__Task directions__.
If a line below includes the string "reactivate", copy it.

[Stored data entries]

━━━

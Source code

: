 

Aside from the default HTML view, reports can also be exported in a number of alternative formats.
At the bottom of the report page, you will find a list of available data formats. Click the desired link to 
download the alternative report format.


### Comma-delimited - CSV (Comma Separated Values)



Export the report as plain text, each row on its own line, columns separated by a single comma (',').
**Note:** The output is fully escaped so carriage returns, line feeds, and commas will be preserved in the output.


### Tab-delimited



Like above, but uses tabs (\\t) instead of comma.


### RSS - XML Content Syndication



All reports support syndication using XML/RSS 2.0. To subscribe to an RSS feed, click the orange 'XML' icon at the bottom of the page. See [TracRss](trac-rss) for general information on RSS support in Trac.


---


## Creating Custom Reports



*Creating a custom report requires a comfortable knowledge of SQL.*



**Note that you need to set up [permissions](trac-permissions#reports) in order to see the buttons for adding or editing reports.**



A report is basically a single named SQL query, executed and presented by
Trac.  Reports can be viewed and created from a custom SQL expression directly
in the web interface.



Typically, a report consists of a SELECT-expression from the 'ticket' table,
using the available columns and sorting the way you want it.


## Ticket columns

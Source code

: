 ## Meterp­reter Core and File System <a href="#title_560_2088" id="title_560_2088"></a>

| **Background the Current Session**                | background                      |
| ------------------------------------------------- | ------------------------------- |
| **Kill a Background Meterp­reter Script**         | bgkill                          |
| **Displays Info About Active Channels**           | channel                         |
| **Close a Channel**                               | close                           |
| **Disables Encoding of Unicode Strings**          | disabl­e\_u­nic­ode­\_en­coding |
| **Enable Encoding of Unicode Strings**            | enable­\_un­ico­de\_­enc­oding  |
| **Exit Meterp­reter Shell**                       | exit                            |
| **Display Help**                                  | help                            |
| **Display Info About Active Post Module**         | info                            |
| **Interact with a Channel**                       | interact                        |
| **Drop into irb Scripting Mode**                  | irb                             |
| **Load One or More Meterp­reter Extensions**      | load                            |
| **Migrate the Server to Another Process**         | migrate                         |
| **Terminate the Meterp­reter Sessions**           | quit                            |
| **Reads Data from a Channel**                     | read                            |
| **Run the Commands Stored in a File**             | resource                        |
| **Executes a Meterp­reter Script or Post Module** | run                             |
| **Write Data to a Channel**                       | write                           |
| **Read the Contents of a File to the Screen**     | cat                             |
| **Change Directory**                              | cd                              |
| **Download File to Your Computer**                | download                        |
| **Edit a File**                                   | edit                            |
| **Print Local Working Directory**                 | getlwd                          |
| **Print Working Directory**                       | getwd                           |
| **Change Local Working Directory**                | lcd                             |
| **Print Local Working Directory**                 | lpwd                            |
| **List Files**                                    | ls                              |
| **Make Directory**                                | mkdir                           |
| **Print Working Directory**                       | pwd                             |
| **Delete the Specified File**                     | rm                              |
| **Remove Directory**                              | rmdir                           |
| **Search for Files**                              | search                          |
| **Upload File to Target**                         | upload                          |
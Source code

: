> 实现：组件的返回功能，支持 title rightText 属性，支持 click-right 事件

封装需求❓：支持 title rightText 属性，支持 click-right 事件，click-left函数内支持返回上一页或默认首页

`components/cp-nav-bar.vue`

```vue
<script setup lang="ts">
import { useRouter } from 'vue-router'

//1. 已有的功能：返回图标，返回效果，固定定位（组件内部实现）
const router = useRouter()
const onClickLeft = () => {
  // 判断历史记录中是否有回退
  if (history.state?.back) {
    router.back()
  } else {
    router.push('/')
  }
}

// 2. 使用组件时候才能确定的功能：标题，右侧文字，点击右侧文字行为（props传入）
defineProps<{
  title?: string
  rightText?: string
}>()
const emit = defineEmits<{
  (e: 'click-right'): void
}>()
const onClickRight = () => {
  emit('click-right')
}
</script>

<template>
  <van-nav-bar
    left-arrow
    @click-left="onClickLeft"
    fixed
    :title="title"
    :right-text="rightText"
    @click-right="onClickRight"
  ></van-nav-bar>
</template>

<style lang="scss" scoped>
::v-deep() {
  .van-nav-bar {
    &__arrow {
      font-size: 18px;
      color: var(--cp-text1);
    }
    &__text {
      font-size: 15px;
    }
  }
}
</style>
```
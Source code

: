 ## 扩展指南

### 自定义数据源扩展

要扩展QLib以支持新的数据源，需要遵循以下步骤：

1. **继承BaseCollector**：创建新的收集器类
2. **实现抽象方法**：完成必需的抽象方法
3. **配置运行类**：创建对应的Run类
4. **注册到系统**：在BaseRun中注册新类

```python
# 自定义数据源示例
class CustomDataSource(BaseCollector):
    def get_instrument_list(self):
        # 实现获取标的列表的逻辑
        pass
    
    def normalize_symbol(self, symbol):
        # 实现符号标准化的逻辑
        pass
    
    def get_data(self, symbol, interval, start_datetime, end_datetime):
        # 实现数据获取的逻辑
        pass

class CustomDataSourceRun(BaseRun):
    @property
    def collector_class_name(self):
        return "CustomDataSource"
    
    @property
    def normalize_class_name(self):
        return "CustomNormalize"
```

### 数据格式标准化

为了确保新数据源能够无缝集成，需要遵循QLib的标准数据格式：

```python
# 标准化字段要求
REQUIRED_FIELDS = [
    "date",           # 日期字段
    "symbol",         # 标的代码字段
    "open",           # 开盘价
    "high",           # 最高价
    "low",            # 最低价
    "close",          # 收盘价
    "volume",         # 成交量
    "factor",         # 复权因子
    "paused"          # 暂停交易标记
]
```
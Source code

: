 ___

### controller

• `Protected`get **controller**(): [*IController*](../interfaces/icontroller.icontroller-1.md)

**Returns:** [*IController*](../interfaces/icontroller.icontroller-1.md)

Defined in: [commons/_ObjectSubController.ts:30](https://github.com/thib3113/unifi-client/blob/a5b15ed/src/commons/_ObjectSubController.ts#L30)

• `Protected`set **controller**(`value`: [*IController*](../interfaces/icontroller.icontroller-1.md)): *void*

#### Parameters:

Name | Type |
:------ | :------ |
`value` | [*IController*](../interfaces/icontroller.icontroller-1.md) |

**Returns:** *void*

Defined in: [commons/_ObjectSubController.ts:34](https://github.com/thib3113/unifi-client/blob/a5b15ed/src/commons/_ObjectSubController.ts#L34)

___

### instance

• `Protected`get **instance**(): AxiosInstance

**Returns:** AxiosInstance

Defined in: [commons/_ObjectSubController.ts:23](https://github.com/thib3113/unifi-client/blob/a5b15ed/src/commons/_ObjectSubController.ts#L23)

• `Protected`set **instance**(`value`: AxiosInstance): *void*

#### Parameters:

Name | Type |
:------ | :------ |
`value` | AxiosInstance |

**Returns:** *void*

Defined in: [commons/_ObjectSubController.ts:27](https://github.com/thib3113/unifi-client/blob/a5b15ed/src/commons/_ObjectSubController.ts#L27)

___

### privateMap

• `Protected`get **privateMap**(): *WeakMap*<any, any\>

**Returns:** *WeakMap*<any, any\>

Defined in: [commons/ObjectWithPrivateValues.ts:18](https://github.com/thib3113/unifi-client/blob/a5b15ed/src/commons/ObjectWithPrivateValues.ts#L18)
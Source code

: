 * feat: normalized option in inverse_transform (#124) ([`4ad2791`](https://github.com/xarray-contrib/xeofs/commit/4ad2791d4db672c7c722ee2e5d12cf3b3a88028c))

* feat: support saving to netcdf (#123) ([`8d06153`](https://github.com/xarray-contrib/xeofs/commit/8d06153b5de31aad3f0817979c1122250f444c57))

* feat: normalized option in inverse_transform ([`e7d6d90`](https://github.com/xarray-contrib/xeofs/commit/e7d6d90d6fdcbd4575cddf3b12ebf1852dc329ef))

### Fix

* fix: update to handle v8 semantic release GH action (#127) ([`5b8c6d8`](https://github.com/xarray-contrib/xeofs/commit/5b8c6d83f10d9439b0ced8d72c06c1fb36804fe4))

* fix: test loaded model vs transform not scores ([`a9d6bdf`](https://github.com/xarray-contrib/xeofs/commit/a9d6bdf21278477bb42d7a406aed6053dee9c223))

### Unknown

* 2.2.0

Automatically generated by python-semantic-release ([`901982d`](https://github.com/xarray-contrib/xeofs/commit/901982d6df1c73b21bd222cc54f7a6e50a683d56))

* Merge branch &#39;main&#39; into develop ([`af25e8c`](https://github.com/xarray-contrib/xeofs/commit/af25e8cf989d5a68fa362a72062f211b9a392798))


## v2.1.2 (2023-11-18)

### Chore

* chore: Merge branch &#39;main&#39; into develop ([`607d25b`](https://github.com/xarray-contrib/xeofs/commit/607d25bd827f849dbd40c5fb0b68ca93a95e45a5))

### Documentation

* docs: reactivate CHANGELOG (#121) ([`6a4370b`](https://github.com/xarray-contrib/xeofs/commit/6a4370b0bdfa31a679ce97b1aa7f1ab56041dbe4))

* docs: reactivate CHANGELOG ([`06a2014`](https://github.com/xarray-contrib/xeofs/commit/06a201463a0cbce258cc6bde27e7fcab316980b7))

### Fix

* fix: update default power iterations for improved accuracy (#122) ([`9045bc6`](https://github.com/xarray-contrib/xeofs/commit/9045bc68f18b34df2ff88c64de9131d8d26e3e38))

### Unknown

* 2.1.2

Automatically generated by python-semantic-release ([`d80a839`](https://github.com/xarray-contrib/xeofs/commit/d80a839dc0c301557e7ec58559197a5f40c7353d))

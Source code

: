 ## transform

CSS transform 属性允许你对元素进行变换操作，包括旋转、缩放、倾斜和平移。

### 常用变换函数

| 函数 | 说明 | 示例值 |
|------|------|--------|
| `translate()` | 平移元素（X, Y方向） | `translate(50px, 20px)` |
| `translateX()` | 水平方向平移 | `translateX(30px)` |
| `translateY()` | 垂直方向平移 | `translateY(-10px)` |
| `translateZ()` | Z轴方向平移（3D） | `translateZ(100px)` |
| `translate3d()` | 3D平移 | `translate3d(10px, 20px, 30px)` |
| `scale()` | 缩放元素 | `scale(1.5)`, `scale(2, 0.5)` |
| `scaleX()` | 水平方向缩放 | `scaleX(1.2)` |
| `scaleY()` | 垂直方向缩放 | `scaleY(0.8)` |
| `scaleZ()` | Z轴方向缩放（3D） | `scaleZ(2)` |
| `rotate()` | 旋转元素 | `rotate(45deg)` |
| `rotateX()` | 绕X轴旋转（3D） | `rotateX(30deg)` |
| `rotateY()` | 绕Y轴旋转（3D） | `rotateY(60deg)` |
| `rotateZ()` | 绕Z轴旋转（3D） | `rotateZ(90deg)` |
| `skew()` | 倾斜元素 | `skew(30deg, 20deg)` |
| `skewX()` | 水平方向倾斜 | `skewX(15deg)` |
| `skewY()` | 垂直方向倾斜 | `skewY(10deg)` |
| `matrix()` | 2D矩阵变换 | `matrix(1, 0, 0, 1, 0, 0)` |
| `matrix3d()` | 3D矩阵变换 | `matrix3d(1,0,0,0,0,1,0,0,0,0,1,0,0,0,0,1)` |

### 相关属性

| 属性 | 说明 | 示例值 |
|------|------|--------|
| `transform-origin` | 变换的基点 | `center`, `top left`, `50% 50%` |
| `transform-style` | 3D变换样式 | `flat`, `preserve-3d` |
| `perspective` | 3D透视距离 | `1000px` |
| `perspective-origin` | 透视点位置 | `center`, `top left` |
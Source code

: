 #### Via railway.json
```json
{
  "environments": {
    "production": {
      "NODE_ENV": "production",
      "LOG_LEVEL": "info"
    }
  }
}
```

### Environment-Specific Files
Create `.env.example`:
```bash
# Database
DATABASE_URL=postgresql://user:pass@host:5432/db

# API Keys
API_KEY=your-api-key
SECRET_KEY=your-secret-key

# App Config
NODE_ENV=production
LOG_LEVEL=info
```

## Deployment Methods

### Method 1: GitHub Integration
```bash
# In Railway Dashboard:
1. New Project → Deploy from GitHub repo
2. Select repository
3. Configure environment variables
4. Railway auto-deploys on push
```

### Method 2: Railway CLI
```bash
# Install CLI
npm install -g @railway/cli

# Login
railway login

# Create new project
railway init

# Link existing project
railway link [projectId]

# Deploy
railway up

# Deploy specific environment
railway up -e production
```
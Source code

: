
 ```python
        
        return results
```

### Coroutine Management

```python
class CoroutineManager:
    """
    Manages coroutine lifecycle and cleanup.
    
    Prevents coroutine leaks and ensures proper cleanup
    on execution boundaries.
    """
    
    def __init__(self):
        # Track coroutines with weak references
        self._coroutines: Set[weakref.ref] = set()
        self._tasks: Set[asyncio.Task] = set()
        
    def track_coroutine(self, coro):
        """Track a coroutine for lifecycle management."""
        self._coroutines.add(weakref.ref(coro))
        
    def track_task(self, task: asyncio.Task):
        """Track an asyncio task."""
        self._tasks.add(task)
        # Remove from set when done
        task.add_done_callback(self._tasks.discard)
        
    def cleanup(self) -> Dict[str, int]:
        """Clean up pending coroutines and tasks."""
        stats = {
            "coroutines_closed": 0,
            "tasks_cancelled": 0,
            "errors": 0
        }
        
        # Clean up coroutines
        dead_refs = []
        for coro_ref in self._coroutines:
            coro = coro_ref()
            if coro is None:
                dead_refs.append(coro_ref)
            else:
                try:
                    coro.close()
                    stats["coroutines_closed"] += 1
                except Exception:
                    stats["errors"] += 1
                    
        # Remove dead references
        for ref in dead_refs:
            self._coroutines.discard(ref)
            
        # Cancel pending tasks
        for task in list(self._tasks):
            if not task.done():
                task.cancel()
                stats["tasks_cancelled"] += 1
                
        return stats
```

━━━

__Solution to the problem__.
* docs: reactivate CHANGELOG (#121) ([`6a4370b`](https://github.com/xarray-contrib/xeofs/commit/6a4370b0bdfa31a679ce97b1aa7f1ab56041dbe4))
* docs: reactivate CHANGELOG ([`06a2014`](https://github.com/xarray-contrib/xeofs/commit/06a201463a0cbce258cc6bde27e7fcab316980b7))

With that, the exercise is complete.